Mmégaé, qui avait aussi ses raisons pour ne pas dormir, se précipita dans la chambre de sa suivante, et, saisissant le poignard, qui brillait déjà hors de son fourreau :

— Que faites-vous, Matsoué ? Que voulez-vous faire ? Perdez-vous la raison ? Pourquoi vous tuer ? Je ne vous permets pas de vous donner la mort.

Et elle ajouta d’un ton plus doux :

— Je vous aime tant, Matsoué ! Et je ne compte plus que sur vous maintenant.

Alors elle se coucha à côté de son amie et, la tenant doucement enlacée dans ses bras, elle chercha à la consoler.

Mais, loin de se calmer, les deux jeunes filles ne purent qu’aiguiser leur chagrin au récit de leurs malheurs.

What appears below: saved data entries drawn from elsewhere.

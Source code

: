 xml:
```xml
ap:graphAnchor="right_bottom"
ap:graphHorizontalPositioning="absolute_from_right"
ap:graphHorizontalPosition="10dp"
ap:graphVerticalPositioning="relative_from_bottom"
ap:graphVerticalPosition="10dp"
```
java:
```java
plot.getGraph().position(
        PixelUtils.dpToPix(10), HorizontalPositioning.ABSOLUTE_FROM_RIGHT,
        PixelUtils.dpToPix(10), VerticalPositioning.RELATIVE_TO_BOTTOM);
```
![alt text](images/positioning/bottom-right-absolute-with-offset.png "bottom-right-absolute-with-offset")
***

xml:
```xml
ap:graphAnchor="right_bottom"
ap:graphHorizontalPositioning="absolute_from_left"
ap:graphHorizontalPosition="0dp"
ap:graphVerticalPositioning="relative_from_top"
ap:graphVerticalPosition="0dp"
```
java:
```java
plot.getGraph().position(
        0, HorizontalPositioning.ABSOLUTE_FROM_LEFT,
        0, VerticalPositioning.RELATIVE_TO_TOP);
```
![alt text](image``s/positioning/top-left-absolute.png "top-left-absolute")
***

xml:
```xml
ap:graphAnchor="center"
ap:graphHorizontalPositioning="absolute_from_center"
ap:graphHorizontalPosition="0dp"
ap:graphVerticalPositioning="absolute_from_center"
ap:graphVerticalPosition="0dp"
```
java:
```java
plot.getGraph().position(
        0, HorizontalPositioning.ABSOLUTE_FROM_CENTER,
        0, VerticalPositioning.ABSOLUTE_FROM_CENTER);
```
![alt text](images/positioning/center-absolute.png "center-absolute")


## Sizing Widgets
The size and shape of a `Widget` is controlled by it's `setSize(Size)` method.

Si bien que l’heure du lièvre arriva qu’elles mêlaient encore leurs larmes en se parlant à voix basse.

Le même jour, la vieille tante, désirant distraire sa nièce, envoya de son château un jeu de fleurs.

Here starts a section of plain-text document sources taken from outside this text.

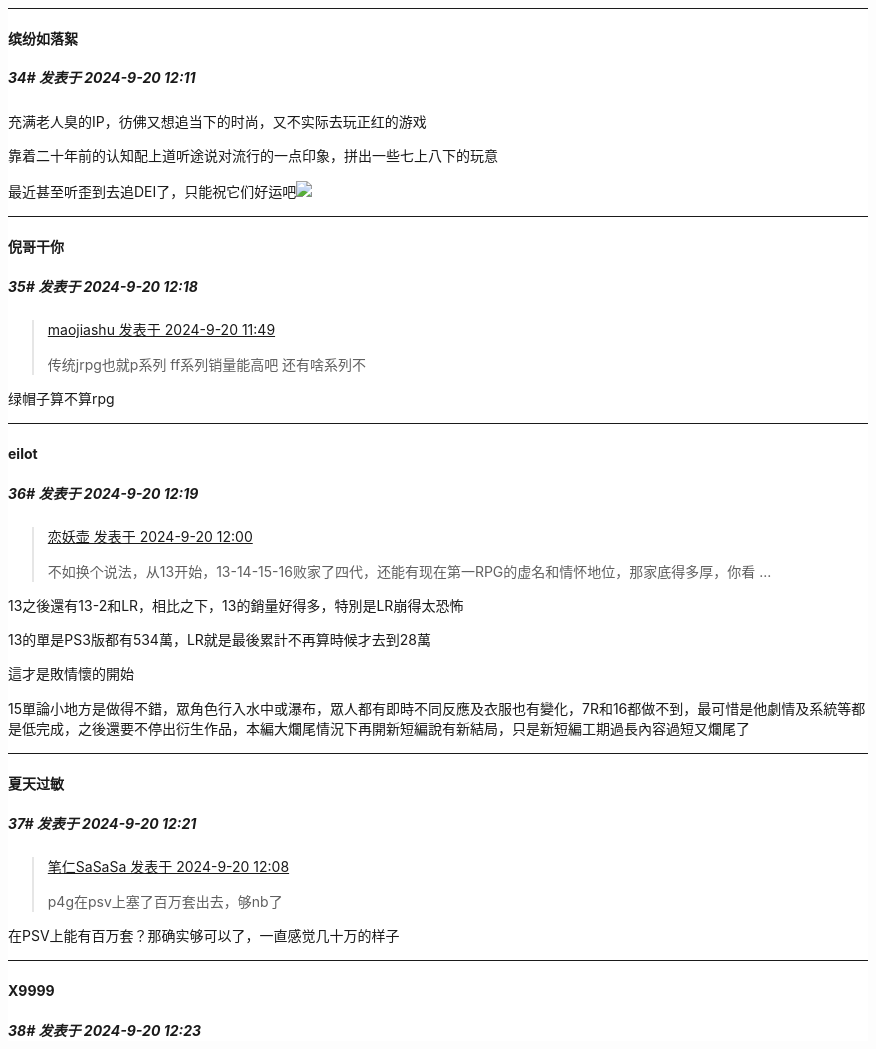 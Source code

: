 *****

####  缤纷如落絮  
##### 34#       发表于 2024-9-20 12:11

充满老人臭的IP，彷佛又想追当下的时尚，又不实际去玩正红的游戏

靠着二十年前的认知配上道听途说对流行的一点印象，拼出一些七上八下的玩意

最近甚至听歪到去追DEI了，只能祝它们好运吧<img src="https://static.saraba1st.com/image/smiley/face2017/029.png" referrerpolicy="no-referrer">

*****

####  倪哥干你  
##### 35#       发表于 2024-9-20 12:18

<blockquote><a href="httphttps://bbs.saraba1st.com/2b/forum.php?mod=redirect&amp;goto=findpost&amp;pid=66254663&amp;ptid=2200051" target="_blank">maojiashu 发表于 2024-9-20 11:49</a>

传统jrpg也就p系列 ff系列销量能高吧 还有啥系列不</blockquote>
绿帽子算不算rpg

*****

####  eilot  
##### 36#       发表于 2024-9-20 12:19

<blockquote><a href="httphttps://bbs.saraba1st.com/2b/forum.php?mod=redirect&amp;goto=findpost&amp;pid=66254805&amp;ptid=2200051" target="_blank">恋妖壶 发表于 2024-9-20 12:00</a>

不如换个说法，从13开始，13-14-15-16败家了四代，还能有现在第一RPG的虚名和情怀地位，那家底得多厚，你看 ...</blockquote>
13之後還有13-2和LR，相比之下，13的銷量好得多，特別是LR崩得太恐怖

13的單是PS3版都有534萬，LR就是最後累計不再算時候才去到28萬

這才是敗情懷的開始

15單論小地方是做得不錯，眾角色行入水中或瀑布，眾人都有即時不同反應及衣服也有變化，7R和16都做不到，最可惜是他劇情及系統等都是低完成，之後還要不停出衍生作品，本編大爛尾情況下再開新短編說有新結局，只是新短編工期過長內容過短又爛尾了

*****

####  夏天过敏  
##### 37#       发表于 2024-9-20 12:21

<blockquote><a href="httphttps://bbs.saraba1st.com/2b/forum.php?mod=redirect&amp;goto=findpost&amp;pid=66254902&amp;ptid=2200051" target="_blank">笔仁SaSaSa 发表于 2024-9-20 12:08</a>

p4g在psv上塞了百万套出去，够nb了</blockquote>
在PSV上能有百万套？那确实够可以了，一直感觉几十万的样子

*****

####  X9999  
##### 38#       发表于 2024-9-20 12:23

Cela se composait de boîtes élégantes toutes ouvertes et pleines de fleurs de différentes espèces, chaque boîte ne contenant qu’une seule espèce, et chaque espèce remplissant deux boîtes.

Deux personnes se partageaient les deux séries de boîtes et il fallait simultanément présenter des fleurs semblables.

Toutes les suivantes de Mmégaé crurent avoir trouvé une occasion d’égayer leur jeune maîtresse. Elles se réunirent aussitôt pour la pousser à jouer avec elles.

Mmégaé y consent. Mais, à peine a-t-elle choisi une fleur que, au lieu de penser au jeu, elle se lance dans des considérations sentimentales sur le triste sort de la pauvre fleur séparée de la racine qui lui donnait la vie, et sur l’indifférence de la racine, qui attend tranquillement une nouvelle fleur, et qui suppose que la fleur qu’on a cueillie est bienheureuse d’être dans une jolie boîte laquée d’or, tandis que, au contraire, la fleur séparée de sa tige languit, se fane et meurt.

Les suivantes ne comprirent pas grand’chose à ces plaintes de la fleur ; mais Matsoué en conclut que l’amour de sa maîtresse était sans remède, et elle résolut d’en parler à Obana et de prendre un parti décisif.

Et, par une nuit sombre, Mmégaé et Matsoué, vêtues du costume que les dames de la cour mettent en voyage, se sauvaient par la petite porte du jardin.

Obana, habillé en domestique de grande maison, les suivait. Marchant à grands pas, les trois fugitifs gravirent la montée de Hino-oka, qui se trouve sur le chemin du lac Biva.

Au lever du soleil, ils se reposaient à Otzou, sur les bords du lac dont ils admiraient les rives boisées.

Là, les femmes prirent des cangos portés par des gaillards vigoureux, dont le trot rapide les emmena vite à travers la chaîne de montagnes qui s’étend au nord de la capitale et sépare la province de Yama-Shioo de celle de Oomi.

Lorsque la famille de Mmégaé s’aperçut de la disparition de la jeune fille et de son amie, les amoureux étaient déjà loin, et c’est en vain qu’on envoya dans toutes les directions des serviteurs, qui revinrent au milieu de la nuit, déclarant que nulle part ils n’avaient trouvé trace des fugitifs.